If I signaled for divers to come give me oxygen, I would have truly been in trouble, because there’s no way to get that chain off my neck, I’d have to unscrew it. The object is to do the fight scene until you’re just about out of air, and then you signal by hitting your chest over your heart and the divers swim in and they just lift up my hockey mask and push a regulator right into my mouth.
It was dark, we shot at night, the walls of the pool had been blacked out by a tarp, so it was pitch black. I couldn’t see anything. At that point, I realized “We’re really doing some serious stuff. But it was enjoyable.”
WH: What’s it like after all these years to put on the costume again for events like this?
Graham: It’s amazing. It was the fans’ idea, not mine. Roughly a year ago, give or take, a bunch of fans said “You need to do a wardrobe photo op” and I worked with about four or five different individuals in the industry that have that capability, and developed a wardrobe that should be spot-on for Part VI, including all seven marks on the chest where he’d been speared. It’s good, because everything is there. But it’s interesting, because when I put it on, it’s like a switch. I just flip back into Jason. My physical structure is the same size, which is nice.
And I think the fans are amazed by “OK, I saw this movie ten years ago, fifteen years ago, thirty years ago…” when they come around that corner and I’m just standing there and there’s no more communication, or as Alice Cooper would say “No More Mister Nice Guy,” the man behind the mask comes out. And I leave, everybody leaves with a positive experience.
WH: Did you do anything to sort of get into character on the set of Part VI?

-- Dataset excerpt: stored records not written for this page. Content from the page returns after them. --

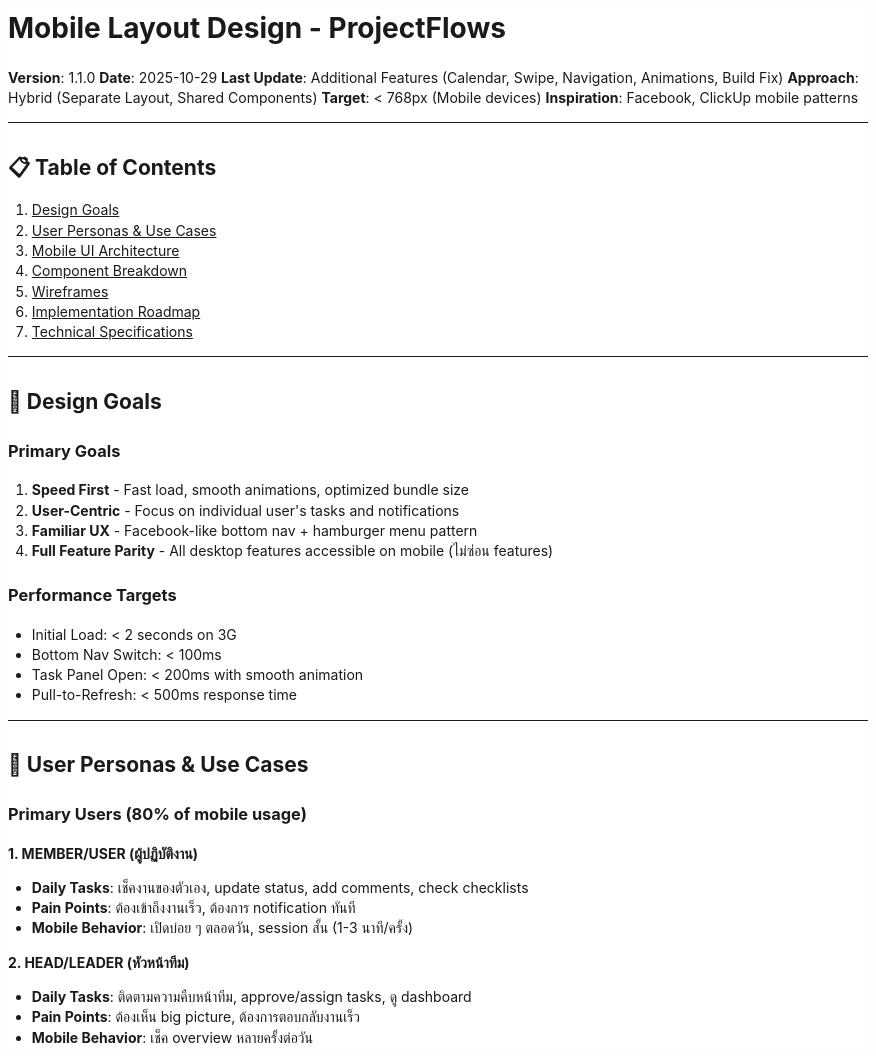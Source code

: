 # Mobile Layout Design - ProjectFlows

**Version**: 1.1.0
**Date**: 2025-10-29
**Last Update**: Additional Features (Calendar, Swipe, Navigation, Animations, Build Fix)
**Approach**: Hybrid (Separate Layout, Shared Components)
**Target**: < 768px (Mobile devices)
**Inspiration**: Facebook, ClickUp mobile patterns

---

## 📋 Table of Contents

1. [Design Goals](#design-goals)
2. [User Personas & Use Cases](#user-personas--use-cases)
3. [Mobile UI Architecture](#mobile-ui-architecture)
4. [Component Breakdown](#component-breakdown)
5. [Wireframes](#wireframes)
6. [Implementation Roadmap](#implementation-roadmap)
7. [Technical Specifications](#technical-specifications)

---

## 🎯 Design Goals

### Primary Goals
1. **Speed First** - Fast load, smooth animations, optimized bundle size
2. **User-Centric** - Focus on individual user's tasks and notifications
3. **Familiar UX** - Facebook-like bottom nav + hamburger menu pattern
4. **Full Feature Parity** - All desktop features accessible on mobile (ไม่ซ่อน features)

### Performance Targets
- Initial Load: < 2 seconds on 3G
- Bottom Nav Switch: < 100ms
- Task Panel Open: < 200ms with smooth animation
- Pull-to-Refresh: < 500ms response time

---

## 👥 User Personas & Use Cases

### Primary Users (80% of mobile usage)

**1. MEMBER/USER (ผู้ปฏิบัติงาน)**
- **Daily Tasks**: เช็คงานของตัวเอง, update status, add comments, check checklists
- **Pain Points**: ต้องเข้าถึงงานเร็ว, ต้องการ notification ทันที
- **Mobile Behavior**: เปิดบ่อย ๆ ตลอดวัน, session สั้น (1-3 นาที/ครั้ง)

**2. HEAD/LEADER (หัวหน้าทีม)**
- **Daily Tasks**: ติดตามความคืบหน้าทีม, approve/assign tasks, ดู dashboard
- **Pain Points**: ต้องเห็น big picture, ต้องการตอบกลับงานเร็ว
- **Mobile Behavior**: เช็ค overview หลายครั้งต่อวัน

Graham: I just try to be a badass on a daily basis. It just carries over to the hockey mask. It’s one of those things, being in the military years ago, where you just learn to have a presence when you walk into the room, if you’re in that mentality of “I’m a soldier, this is how we walk, this is how we act,” then everything is done routinely. So, for the Jason character, all I did was pick up what I had done in the military and just became a dominating force when I walked into the frame.
WH: A whole new generation of fans are discovering the franchise through the game. Have you checked that out at all yet?
Graham: Isn’t that amazing? In May 2017, Kane Hodder did a great job performing all of us. I understand Part VI is resonating because of, again, that Batman utility belt. At the same time, I’m really excited. To have a five-year-old come up to your table and be all dressed up as Jason and to have a sixty-five-year-old come up to you and tell you it was the first one they saw, what a great thing. Here we are, thirty years later, Jason has become an iconic image throughout the world.
I always say that people always know who Tom Cruise is, they see him and immediately go “Oh, there’s Tom Cruise.” You see C.J. Graham walking down the street, maybe Kane Hodder, you probably don’t know who they are unless you’re a super-fan. However, as soon as someone says “You know Friday the 13th?” They go “Oh, yeah, the guy in the hockey mask!” They go, “Well, that’s him.” “No way!” Now all of a sudden you’re mainstream.